ElizabethNielsen edited this page Feb 15, 2018 · 13 revisions

Possessive strategies vs. possessor pronouns

As used in the adnominal possession customization page, the terms possessive strategy and possessor pronoun refer to different phenomena, though the delineation between the two is not always clear, given the overlap between the two. Here are some examples of phenomena in various languages, with the best analysis (possessive strategy or possessor pronoun) indicated.

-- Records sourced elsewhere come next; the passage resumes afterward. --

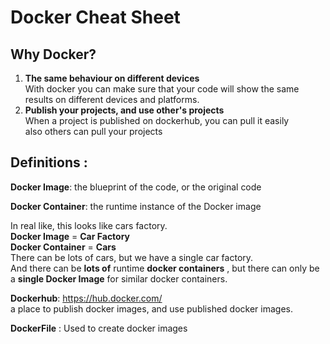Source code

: # Docker Cheat Sheet

## Why Docker? ##
1. **The same behaviour on different devices**  
With docker you can make sure that your code will show the same results on different devices and platforms.
2. **Publish your projects, and use other's projects**  
When a project is published on dockerhub, you can pull it easily  
also others can pull your projects

## Definitions : ##

**Docker Image**: the blueprint of the code, or the original code

**Docker Container**: the runtime instance of the Docker image

In real like, this looks like cars factory.  
**Docker Image** = **Car Factory**  
**Docker Container** = **Cars**  
There can be lots of cars, but we have a single car factory.  
And there can be **lots of** runtime **docker containers**
, but there can 
only be a **single Docker Image** for similar docker containers. 

**Dockerhub**: https://hub.docker.com/  
	a place to publish docker images, and 
use published docker images.

**DockerFile** : Used to create docker images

Examples of possessive strategies:

  • Neither argument may be a pronoun:

English ('s-possessive) the cat's paw *I's paw

  • The possessor can be a pronoun, but the pronoun is not distinct from non-possessive pronouns:

Japanese (possessor marked by a clitic)

sensee no hon
teacher POSS book

‘the teacher's book’

watashi no ofisu
1SG POSS office

‘my office’

[Nazikian, F., Hudson, M. (2014). Modern Japanese Grammar. London: Routledge.]

  • Fijian (possessum marked by adposition; possessor unmarked)
a mata-i Jone
a eye-POSS John

‘John’s eye’

a liga-i ‘eirau
art hand-POSS 1DU.EXCL

‘our hand(s)’

[Dryer, Matthew S. & Haspelmath, Martin (eds.) 2013. The World Atlas of Language Structures Online. Leipzig: Max Planck Institute for Evolutionary Anthropology. (Available online at http://wals.info, Accessed on 2018-02-14.) ]

====Examples of possessor pronouns:====

  • The possessor pronoun is entirely different from non-possessive pronouns

English

my hat
1SG.POSS hat

‘my hat’

  • The possessor pronoun is an affix on the possessum

Hungarian:

a kalap-unk
the hat-1PL.POSS

‘our hat’ (Szabolcsi, 1994)

  • The possessor pronoun can be analyzed as pronoun+possessive affix. NOTE: though it might be more sensible to call this a possessive strategy, currently, these cases are analyzed as single, atomic possessive pronouns, with no internal morphology.

On the specifier/modifier distinction:

Specifier-like possessors. In some strategies, the possessor takes the place that one would expect a specifier (such as a determiner) to take. English is a good example of this phenomenon:

Pat's book *the Pat's book

The possessum, book, cannot take a determiner, because the specifier role is being filled by the possessor Pat's.

Specifier-like possessors are also characterize by a word order wherein modifiers of the possessum appear between the possessor and the possessum:

Pat's blue book *blue Pat's book (where the book is the thing that is blue)

Modifier-like possessors. In some strategies the possessor functions more like a modifier of the possessum. Ancient Greek is an example of this kind of language. As seen below, the possessum can take an article irrespective of whether or not the possessor appears:

he: toû patros oikia
the.F.SG.NOM the.M.SG.GEN father(M).SG.GEN house(F)Sg.NOM

'the father's house' [gre]

Modifier-like possessors are also able to appear in varying orders relative to other modifiers.

NB: if you don't have data that suggests one analysis over another, the specifier-like analysis is a recommended default.

The specifier/modifier distinction in possessor pronouns:

Like full NP possessors, possessor pronouns can also act either like specifiers or modifiers.